西亞斜了他一眼,小聲嘀咕:“他自己又不是沒有哥哥,那他之前為什麽要叫你哥?”

薩蘭爾聽罷,先是一楞,隨後嘴角勾起一抹笑意,忍俊不禁。

“你笑什麽?”

“沒什麽,”薩蘭爾臉上的笑容未減,“你如果想叫我哥哥的話,也不是不可以。”

西亞瞬間瞪大眼:“我可沒說……”

“我有些事,先離開一下。”薩蘭爾的目光瞥向休息區的方向,打斷了西亞的話。

隨後他伸手取過兩杯香檳,略一思忖,將其中一杯換成了果汁,接著便邁開步伐地朝休息區走去。

西亞氣惱地看著他的背影,默默地將沒有說完的話補完:“要叫你哥哥。”

金利斯正坐在休息區沙發上,突然上方籠罩了一片陰影,緊接著,一只修長的手托著盛滿果汁的杯子遞至他的眼前。

“殿下,要喝一杯嗎?”

金利斯擡起頭,迎上了薩蘭爾含笑的眼眸。他瞥了一眼杯中的果汁,又轉而看向薩蘭爾,眼中流露出些許疑惑。

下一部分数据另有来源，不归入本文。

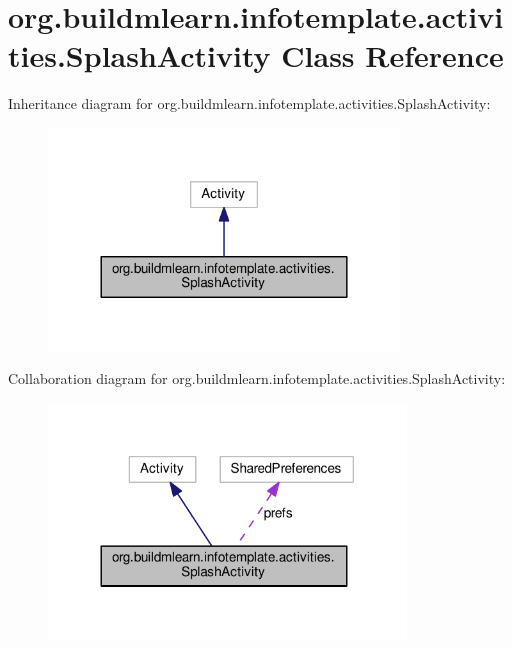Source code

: \hypertarget{classorg_1_1buildmlearn_1_1infotemplate_1_1activities_1_1SplashActivity}{}\section{org.\+buildmlearn.\+infotemplate.\+activities.\+Splash\+Activity Class Reference}
\label{classorg_1_1buildmlearn_1_1infotemplate_1_1activities_1_1SplashActivity}


Inheritance diagram for org.\+buildmlearn.\+infotemplate.\+activities.\+Splash\+Activity\+:
\nopagebreak
\begin{figure}[H]
\begin{center}
\leavevmode
\includegraphics[width=264pt]{classorg_1_1buildmlearn_1_1infotemplate_1_1activities_1_1SplashActivity__inherit__graph}
\end{center}
\end{figure}


Collaboration diagram for org.\+buildmlearn.\+infotemplate.\+activities.\+Splash\+Activity\+:
\nopagebreak
\begin{figure}[H]
\begin{center}
\leavevmode
\includegraphics[width=269pt]{classorg_1_1buildmlearn_1_1infotemplate_1_1activities_1_1SplashActivity__coll__graph}
\end{center}
\end{figure}

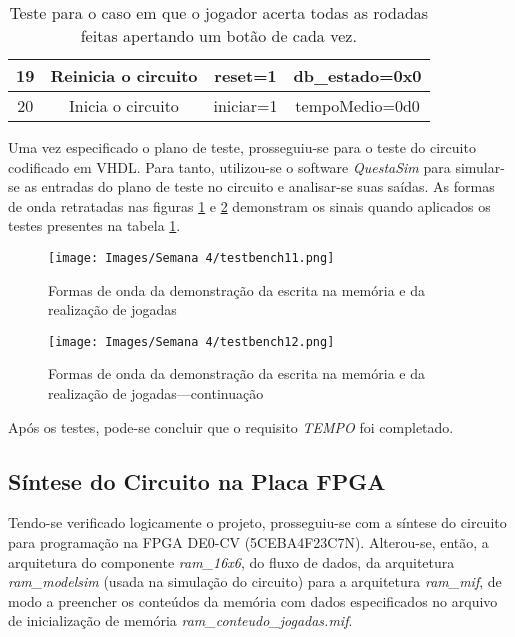 \documentclass[amsmath,amssymb,floatfix]{report}
\begin{document}
\begin{table}[H]
\begin{tabular}{|cccc|}
\multicolumn{1}{|c|}{19}          & \multicolumn{1}{c|}{Reinicia o circuito} & \multicolumn{1}{c|}{reset=1}                                                            & \multicolumn{1}{c|}{db\_estado=0x0}              \\ \hline
\multicolumn{1}{|c|}{20}          & \multicolumn{1}{c|}{Inicia o circuito}       & \multicolumn{1}{c|}{iniciar=1}                                                          & \multicolumn{1}{c|}{tempoMedio=0d0}                                                    \\ \hline
\end{tabular}
\caption{Teste para o caso em que o jogador acerta todas as rodadas feitas apertando um botão de cada vez.}
\label{tab:testbench41}
\end{table}

Uma vez especificado o plano de teste, prosseguiu-se para o teste do circuito codificado em VHDL. Para tanto, utilizou-se o software \textit{QuestaSim} para simular-se as entradas do plano de teste no circuito e analisar-se suas saídas. As formas de onda retratadas nas figuras \ref{fig:testbench41} e \ref{fig:testbench42} demonstram os sinais quando aplicados os testes presentes na tabela \ref{tab:testbench41}. 

\begin{figure}[H]
    \centering
    \texttt{[image: Images/Semana 4/testbench11.png]}
    \caption{Formas de onda da demonstração da escrita na memória e da realização de jogadas}
    \label{fig:testbench41}
\end{figure}

\begin{figure}[H]
    \centering
    \texttt{[image: Images/Semana 4/testbench12.png]}
    \caption{Formas de onda da demonstração da escrita na memória e da realização de jogadas---continuação}
    \label{fig:testbench42}
\end{figure}

Após os testes, pode-se concluir que o requisito \textit{TEMPO} foi completado.

\subsection{Síntese do Circuito na Placa FPGA}
\label{subsec:sintese4}

Tendo-se verificado logicamente o projeto, prosseguiu-se com a síntese do circuito para programação na FPGA DE0-CV (5CEBA4F23C7N). Alterou-se, então, a arquitetura do componente \textit{ram\_16x6}, do fluxo de dados, da arquitetura \textit{ram\_modelsim} (usada na simulação do circuito) para a arquitetura \textit{ram\_mif}, de modo a preencher os conteúdos da memória com dados especificados no arquivo de inicialização de memória \textit{ram\_conteudo\_jogadas.mif}.
\end{document}
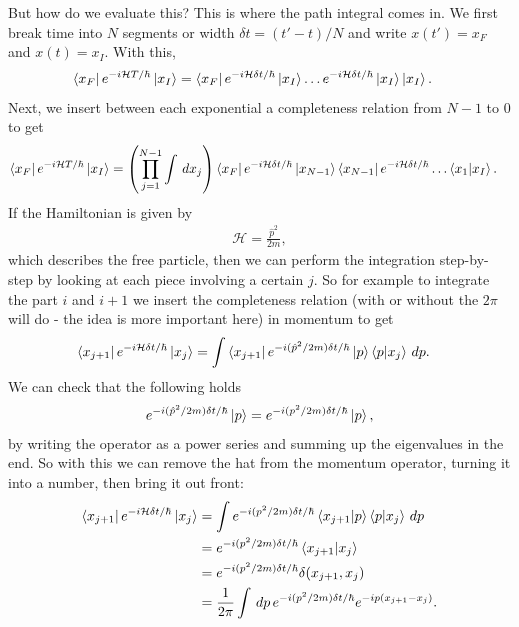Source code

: \documentclass{book}
\theoremstyle{definition}
\newcommand{\ham}{\mathcal{H}}
\newcommand{\f}[2]{\frac{#1}{#2}}
\newcommand{\lp}{\left(}
\newcommand{\rp}{\right)}
\begin{document}
But how do we evaluate this? This is where the path integral comes in. We first break time into $N$ segments or width $\delta t = (t' - t)/N$ and write $x(t') = x_F$ and $x(t) = x_I$. With this,
\begin{align}
\bra{x_F}e^{-i\ham T / \hbar}\ket{x_I} &= \bra{x_F}e^{-i\ham \delta t / \hbar}\ket{x_I} \dots e^{-i\ham \delta t / \hbar}\ket{x_I} \ket{x_I}.
\end{align}
Next, we insert between each exponential a completeness relation from $N-1$ to $0$ to get
\begin{align}\label{path}
\bra{x_F}e^{-i\ham T / \hbar}\ket{x_I} &= \lp\prod_{j=1}^{N-1}\int \,dx_j \rp\bra{x_F}e^{-i\ham \delta t / \hbar}\ket{x_{N-1}}\bra{x_{N-1}}e^{-i\ham \delta t / \hbar}\dots \bra{x_1}\ket{x_I}.
\end{align}
If the Hamiltonian is given by
\begin{align}
\ham = \f{\hat{p}^2}{2m},
\end{align}
which describes the free particle, then we can perform the integration step-by-step by looking at each piece involving a certain $j$. So for example to integrate the part $i$ and $i+1$ we insert the completeness relation (with or without the $2\pi$ will do - the idea is more important here) in momentum to get
\begin{align}
\bra{x_{j+1}}e^{-i\ham \delta t / \hbar} \ket{x_j}
&= \int \bra{x_{j+1}} e^{-i(\hat{p}^2/2m) \delta t / \hbar}  \ket{p}\braket{p}{x_j} \,dp.
\end{align}
We can check that the following holds
\begin{align}
e^{-i(\hat{p}^2/2m) \delta t / \hbar}  \ket{p} =  e^{-i(p^2/2m) \delta t / \hbar} \ket{p},
\end{align}
by writing the operator as a power series and summing up the eigenvalues in the end. So with this we can remove the hat from the momentum operator, turning it into a number, then bring it out front:
\begin{align}
\bra{x_{j+1}}e^{-i\ham \delta t / \hbar} \ket{x_j} &=
\int  e^{-i({p}^2/2m) \delta t / \hbar}\braket{x_{j+1}}{p}\braket{p}{x_j} \,dp\\
&= e^{-i({p}^2/2m) \delta t / \hbar}\braket{x_{j+1}}{x_j}\\
&= e^{-i({p}^2/2m) \delta t / \hbar}\delta(x_{j+1}, x_j)\\
&= \f{1}{2\pi}\int\,dp \, e^{-i({p}^2/2m) \delta t / \hbar} e^{-ip(x_{j+1} - x_j)}.
\end{align}
\end{document}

薩蘭爾見狀,輕聲解釋:“您的傷勢尚未痊愈,飲酒恐不利於康覆。”

金利斯聽後,只好接受了這一解釋,他接過薩蘭爾手中的玻璃杯,輕輕搖晃著其中的液體。

身旁的沙發微微下沈,薩蘭爾在他身邊坐下。

“殿下的身體還沒好,應該靜養,為何還要出席今日的宴會?”薩蘭爾好奇地問道。

貴族家主的壽宴固然重要,但相較於皇室成員的健康,其重要性便顯得微不足道。他完全有理由不出席。

金利斯註視著杯中搖曳的液體,淡淡道:“想看戲。”

“看戲?”

金利斯微微點頭,用下巴指了指一個方向,“剛才已經上演了一場前奏,很精彩。”

薩蘭爾順著他的目光望去,只見那裏是米拉格和杜德剛剛消失的方向,此刻已被幾位太太小姐占據。

“殿下看出了什麽?”薩蘭爾問。

金利斯輕抿了一口果汁,淡淡道:“我看出你以前的眼光真是不怎麽樣。”

薩蘭爾聞言,輕笑一聲:“您說得沒錯,但我現在的眼光已經大有長進了。”

金利斯疑惑地看了他一眼,正欲詢問,廳內的音樂突然轉變,悠揚的旋律昭示著開場舞的開始。

薩蘭爾放下手中的酒杯,站起身,向金利斯伸出手:“殿下,願意與我共舞一曲嗎?”